*Given data*.
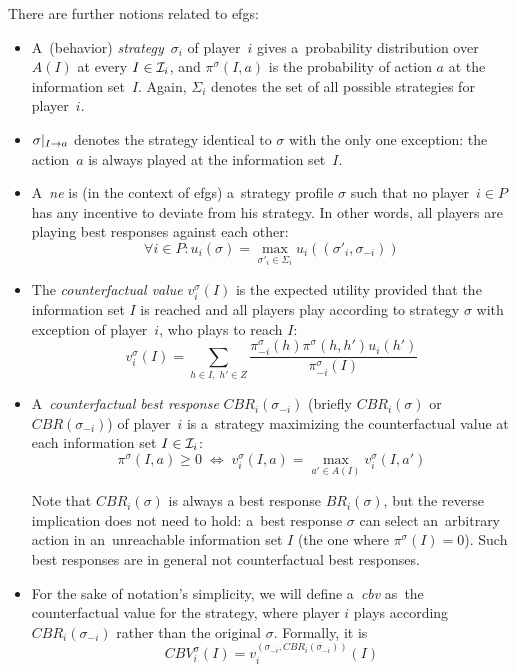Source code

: \noindent
There are further notions related to \acrshort{efg}s:
\begin{itemize}
  \item A~(behavior) \emph{strategy}~$\sigma_i$ of player~$i$ gives a~probability distribution over $A(I)$ at every $I \in \mathcal{I}_i$, and $\pi ^\sigma (I, a)$ is the probability of action $a$ at the information set~$I$.
    Again, $\Sigma_i$ denotes the set of all possible strategies for player~$i$.

  \item $\sigma | _{I \rightarrow a}$ denotes the strategy identical to $\sigma$ with the only one exception:
    the action~$a$ is always played at the information set~$I$.

  \item A~\emph{\acrfull{ne}} is (in the context of \acrshort{efg}s) a~strategy profile $\sigma$ such that no player~$i \in P$ has any incentive to deviate from his strategy.
    In other words, all players are playing best responses against each other:
    \[ \forall i \in P\colon u_i (\sigma) = \max _{\sigma'_i \in \Sigma_i} u_i ((\sigma'_i, \sigma_{-i})) \]

  \item The \emph{counterfactual value} $v _i ^\sigma (I)$ is the expected utility provided that the information set $I$ is reached and all players play according to strategy $\sigma$ with exception of player~$i$, who plays to reach $I$:
    \[ v _i ^\sigma (I) = \sum\limits _{h \in I, \; h' \in Z}
      \frac
      {\pi _{-i} ^\sigma(h) \pi ^\sigma(h,h') u_i(h')}
      {\pi _{-i} ^\sigma (I)} \]

  \item A~\emph{counterfactual best response} $CBR _i (\sigma _{-i})$ (briefly $CBR _i (\sigma)$ or $CBR(\sigma_{-i})$) of player~$i$ is a~strategy maximizing the counterfactual value at each information set $I \in \mathcal{I} _i$:
    \[ \pi ^\sigma (I, a) \geq 0
      \; \Longleftrightarrow \;
      v _i ^\sigma (I, a) = \max _{a' \in A(I)} v _i ^\sigma (I, a') \]

    Note that $CBR _i (\sigma)$ is always a best response $BR _i (\sigma)$, but the reverse implication does not need to hold:
    a~best response $\sigma$ can select an~arbitrary action in an~unreachable information set $I$ (the one where $\pi ^\sigma (I) = 0$).
    Such best responses are in general not counterfactual best responses.

  \item For the sake of notation's simplicity, we will define a~\emph{\acrfull{cbv}} as~the counterfactual value for the strategy, where player $i$ plays according $CBR _i (\sigma _{-i})$ rather than the original $\sigma$.
    Formally, it is
    \[ CBV _i ^\sigma (I) = v _i ^{(\sigma _{-i}, CBR _i (\sigma _{-i} ))} (I) \]


\end{itemize}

*What is required*.
Supply the number of lines above that contain the word "players", and nothing else.

*Written response*.
2